WORK REQUIRED -
Starting at the first line below, copy through to the last line exactly.

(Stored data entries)
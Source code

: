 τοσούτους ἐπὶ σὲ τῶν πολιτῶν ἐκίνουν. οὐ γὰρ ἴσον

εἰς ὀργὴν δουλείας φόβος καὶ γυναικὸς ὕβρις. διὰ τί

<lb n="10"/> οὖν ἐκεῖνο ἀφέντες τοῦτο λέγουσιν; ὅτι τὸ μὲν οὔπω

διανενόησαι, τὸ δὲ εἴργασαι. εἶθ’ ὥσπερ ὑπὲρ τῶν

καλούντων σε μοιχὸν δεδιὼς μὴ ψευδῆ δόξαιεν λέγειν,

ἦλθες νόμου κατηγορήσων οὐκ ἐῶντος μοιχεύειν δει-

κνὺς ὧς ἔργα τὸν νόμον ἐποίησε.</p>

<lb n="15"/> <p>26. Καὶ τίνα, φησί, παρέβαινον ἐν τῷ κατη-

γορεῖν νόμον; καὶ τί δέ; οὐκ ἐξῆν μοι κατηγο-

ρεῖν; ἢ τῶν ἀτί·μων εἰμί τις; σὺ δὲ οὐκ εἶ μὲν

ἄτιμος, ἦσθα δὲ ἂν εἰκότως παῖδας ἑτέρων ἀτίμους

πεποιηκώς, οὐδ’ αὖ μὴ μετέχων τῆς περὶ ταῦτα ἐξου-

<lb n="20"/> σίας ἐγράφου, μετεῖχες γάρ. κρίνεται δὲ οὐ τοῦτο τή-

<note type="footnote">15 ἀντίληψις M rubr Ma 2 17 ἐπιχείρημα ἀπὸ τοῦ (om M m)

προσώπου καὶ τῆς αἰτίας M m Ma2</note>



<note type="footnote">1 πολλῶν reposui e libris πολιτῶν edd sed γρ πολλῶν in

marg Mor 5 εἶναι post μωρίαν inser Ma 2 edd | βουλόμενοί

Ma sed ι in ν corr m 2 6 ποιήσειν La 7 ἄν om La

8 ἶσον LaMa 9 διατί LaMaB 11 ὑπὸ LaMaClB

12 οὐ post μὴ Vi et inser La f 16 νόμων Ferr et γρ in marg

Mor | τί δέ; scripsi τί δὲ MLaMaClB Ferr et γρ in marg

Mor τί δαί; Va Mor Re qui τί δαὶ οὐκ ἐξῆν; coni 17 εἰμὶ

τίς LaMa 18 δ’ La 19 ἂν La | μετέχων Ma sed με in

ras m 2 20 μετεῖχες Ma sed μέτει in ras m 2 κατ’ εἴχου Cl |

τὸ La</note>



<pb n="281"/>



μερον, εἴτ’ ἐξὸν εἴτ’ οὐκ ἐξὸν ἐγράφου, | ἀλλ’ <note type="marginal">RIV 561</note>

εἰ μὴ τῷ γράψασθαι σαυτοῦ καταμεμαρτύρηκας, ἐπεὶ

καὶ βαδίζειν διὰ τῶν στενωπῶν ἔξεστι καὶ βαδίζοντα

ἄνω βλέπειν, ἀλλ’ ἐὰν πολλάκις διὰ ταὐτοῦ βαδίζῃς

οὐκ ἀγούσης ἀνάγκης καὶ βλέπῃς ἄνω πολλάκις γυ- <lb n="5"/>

SOLVED EXERCISE -
Source code

: τοσούτους ἐπὶ σὲ τῶν πολιτῶν ἐκίνουν. οὐ γὰρ ἴσον

εἰς ὀργὴν δουλείας φόβος καὶ γυναικὸς ὕβρις. διὰ τί

<lb n="10"/> οὖν ἐκεῖνο ἀφέντες τοῦτο λέγουσιν; ὅτι τὸ μὲν οὔπω

διανενόησαι, τὸ δὲ εἴργασαι. εἶθ’ ὥσπερ ὑπὲρ τῶν

καλούντων σε μοιχὸν δεδιὼς μὴ ψευδῆ δόξαιεν λέγειν,

ἦλθες νόμου κατηγορήσων οὐκ ἐῶντος μοιχεύειν δει-

κνὺς ὧς ἔργα τὸν νόμον ἐποίησε.</p>

<lb n="15"/> <p>26. Καὶ τίνα, φησί, παρέβαινον ἐν τῷ κατη-

γορεῖν νόμον; καὶ τί δέ; οὐκ ἐξῆν μοι κατηγο-

ρεῖν; ἢ τῶν ἀτί·μων εἰμί τις; σὺ δὲ οὐκ εἶ μὲν

ἄτιμος, ἦσθα δὲ ἂν εἰκότως παῖδας ἑτέρων ἀτίμους

πεποιηκώς, οὐδ’ αὖ μὴ μετέχων τῆς περὶ ταῦτα ἐξου-

<lb n="20"/> σίας ἐγράφου, μετεῖχες γάρ. κρίνεται δὲ οὐ τοῦτο τή-

<note type="footnote">15 ἀντίληψις M rubr Ma 2 17 ἐπιχείρημα ἀπὸ τοῦ (om M m)

προσώπου καὶ τῆς αἰτίας M m Ma2</note>



<note type="footnote">1 πολλῶν reposui e libris πολιτῶν edd sed γρ πολλῶν in

marg Mor 5 εἶναι post μωρίαν inser Ma 2 edd | βουλόμενοί

Ma sed ι in ν corr m 2 6 ποιήσειν La 7 ἄν om La

8 ἶσον LaMa 9 διατί LaMaB 11 ὑπὸ LaMaClB

12 οὐ post μὴ Vi et inser La f 16 νόμων Ferr et γρ in marg

Mor | τί δέ; scripsi τί δὲ MLaMaClB Ferr et γρ in marg

Mor τί δαί; Va Mor Re qui τί δαὶ οὐκ ἐξῆν; coni 17 εἰμὶ

τίς LaMa 18 δ’ La 19 ἂν La | μετέχων Ma sed με in

ras m 2 20 μετεῖχες Ma sed μέτει in ras m 2 κατ’ εἴχου Cl |

τὸ La</note>



<pb n="281"/>



μερον, εἴτ’ ἐξὸν εἴτ’ οὐκ ἐξὸν ἐγράφου, | ἀλλ’ <note type="marginal">RIV 561</note>

εἰ μὴ τῷ γράψασθαι σαυτοῦ καταμεμαρτύρηκας, ἐπεὶ

καὶ βαδίζειν διὰ τῶν στενωπῶν ἔξεστι καὶ βαδίζοντα

ἄνω βλέπειν, ἀλλ’ ἐὰν πολλάκις διὰ ταὐτοῦ βαδίζῃς

οὐκ ἀγούσης ἀνάγκης καὶ βλέπῃς ἄνω πολλάκις γυ- <lb n="5"/>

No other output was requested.